Chapter 12.2: Shiny Pens
`paint over it with black... like it was never there`
We never return to the Darkoom after Tobias fed Benji a hot dog he stole from an unsuspecting civilian.
We return to my mansion instead, to its porch to be more specific. Jacob is sitting in front of us, shirtless, smoking and absently swinging himself on the quite uncomfortable, metal bench-swing Dad was very keen on buying years ago.
I glance at Tobias who’s cradling a quiet Benji in his arms and studying me.
“Smoking won’t kill him,” He tells me and I make a face. “I mean,” Tobias says. “Let’s say he continues smoking for the rest of his life...then, what? He dies at 70? 65?”
“You never know,” I tell him. “He might die at 65 but get sick at 45 or 50. So much pain, won’t it be?”

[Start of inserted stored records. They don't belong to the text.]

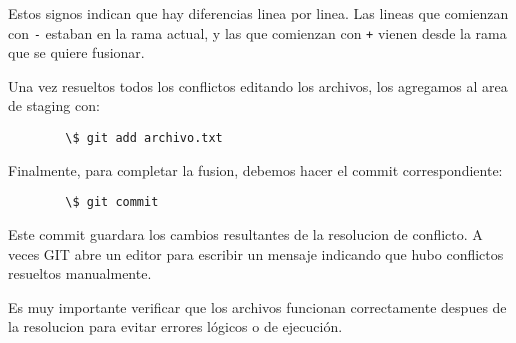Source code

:     Estos signos indican que hay diferencias linea por linea. Las lineas que comienzan con \texttt{-} estaban en la rama actual, y las que comienzan con \texttt{+} vienen desde la rama que se quiere fusionar.

    Una vez resueltos todos los conflictos editando los archivos, los agregamos al area de staging con:

    \begin{lstlisting}
        \$ git add archivo.txt
    \end{lstlisting}

    Finalmente, para completar la fusion, debemos hacer el commit correspondiente:

    \begin{lstlisting}
        \$ git commit
    \end{lstlisting}

    Este commit guardara los cambios resultantes de la resolucion de conflicto. A veces GIT abre un editor para escribir un mensaje indicando que hubo conflictos resueltos manualmente.

    Es muy importante verificar que los archivos funcionan correctamente despues de la resolucion para evitar errores l\'ogicos o de ejecuci\'on.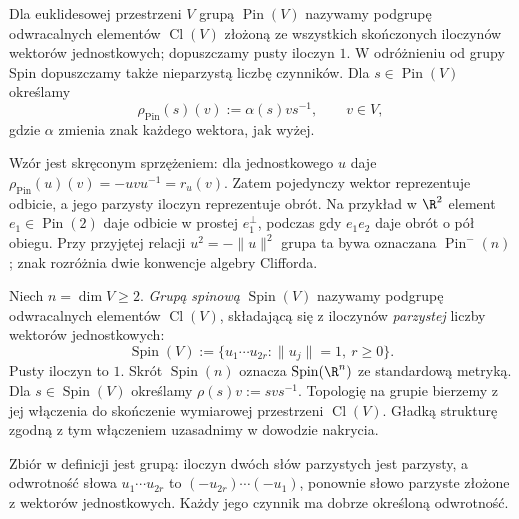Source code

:\begin{definicja}
\label{def:pin-grupa}
Dla euklidesowej przestrzeni $V$ grupą $\operatorname{Pin}(V)$
nazywamy podgrupę odwracalnych elementów $\operatorname{Cl}(V)$
złożoną ze wszystkich skończonych iloczynów wektorów
jednostkowych; dopuszczamy pusty iloczyn $1$.
W odróżnieniu od grupy Spin dopuszczamy także nieparzystą
liczbę czynników. Dla $s\in\operatorname{Pin}(V)$ określamy
\[
 \rho_{\mathrm{Pin}}(s)(v):=\alpha(s)v s^{-1},
 \qquad v\in V,
\]
gdzie $\alpha$ zmienia znak każdego wektora, jak wyżej.
\end{definicja}

Wzór jest skręconym sprzężeniem: dla jednostkowego $u$
daje $\rho_{\mathrm{Pin}}(u)(v)=-uvu^{-1}=r_u(v)$.
Zatem pojedynczy wektor reprezentuje odbicie, a jego parzysty
iloczyn reprezentuje obrót. Na przykład w $\R^2$ element
$e_1\in\operatorname{Pin}(2)$ daje odbicie w prostej
$e_1^\perp$, podczas gdy $e_1e_2$ daje obrót o pół obiegu.
Przy przyjętej relacji $u^2=-\|u\|^2$ grupa ta bywa
oznaczana $\operatorname{Pin}^{-}(n)$; znak rozróżnia dwie
konwencje algebry Clifforda.

\begin{definicja}
\label{def:spin-grupa}
Niech $n=\dim V\geq2$. \emph{Grupą spinową}
$\operatorname{Spin}(V)$ nazywamy podgrupę
odwracalnych elementów $\operatorname{Cl}(V)$,
składającą się z iloczynów \emph{parzystej}
liczby wektorów jednostkowych:
\[
 \operatorname{Spin}(V)
 :=\{u_1\cdots u_{2r}:\|u_j\|=1,\ r\geq0\}.
\]
Pusty iloczyn to $1$. Skrót
$\operatorname{Spin}(n)$ oznacza
$\operatorname{Spin}(\R^n)$ ze standardową metryką.
Dla $s\in\operatorname{Spin}(V)$ określamy
$\rho(s)v:=svs^{-1}$.
Topologię na grupie bierzemy z jej włączenia do skończenie
wymiarowej przestrzeni $\operatorname{Cl}(V)$. Gładką strukturę
zgodną z tym włączeniem uzasadnimy w dowodzie nakrycia.
\end{definicja}

Zbiór w definicji jest grupą: iloczyn dwóch słów
parzystych jest parzysty, a odwrotność słowa
$u_1\cdots u_{2r}$ to
$(-u_{2r})\cdots(-u_1)$, ponownie słowo parzyste
złożone z wektorów jednostkowych.
Każdy jego czynnik ma dobrze określoną odwrotność.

Tobias shrugs slightly. “He could die before 45,” is what he settles on telling me and I shake my head, saying nothing.
Well, I mean, it’s true what he said. A person might live fearing something he might not end up dying from. But that doesn’t turn down my argument, because Jacob isn’t afraid of dying of smoking, which could mean that he could die from it.
The evening is an hour or two away. The sun has disappeared from the deep orange, cloudless sky and the air seems to be quiet still, judging by the stillness of everything- the trees, the dead leaves, Jacob’s golden hair.
The house’s front door opens and Jacob seems unbothered by it. Aiden slowly emerges from behind it, in jeans and a holed, baby-blue shirt that compliments his complexion and dark hair.
“Jacob.” Aiden greets him, and Jacob looks up distractedly, gives him a once-over before nodding once.
“Uh,” Aiden starts, hooking his thumb toward the street. “I’m heading off to the market...should I fetch you something?”
Jacob drops the cigarette and Aiden’s eyes follow it before focusing back on our brother- his brother.
“Tell Mom that sending you to do her shit won’t work,” Jacob says. “You can cut the crap if you may.”
“I’m not here because she asked me to,” Aiden says quickly. “I’m genuinely asking you-”
“Yeah, whatever,” Jacob looks away, uninterested.
Aiden’s shoulders drop. “I really mean it, Jake,” He says softly. “I miss you, man. I really do. I want you back. I’m your brother. I want to spend time with you but you’re always blocking me out with one excuse or the other.”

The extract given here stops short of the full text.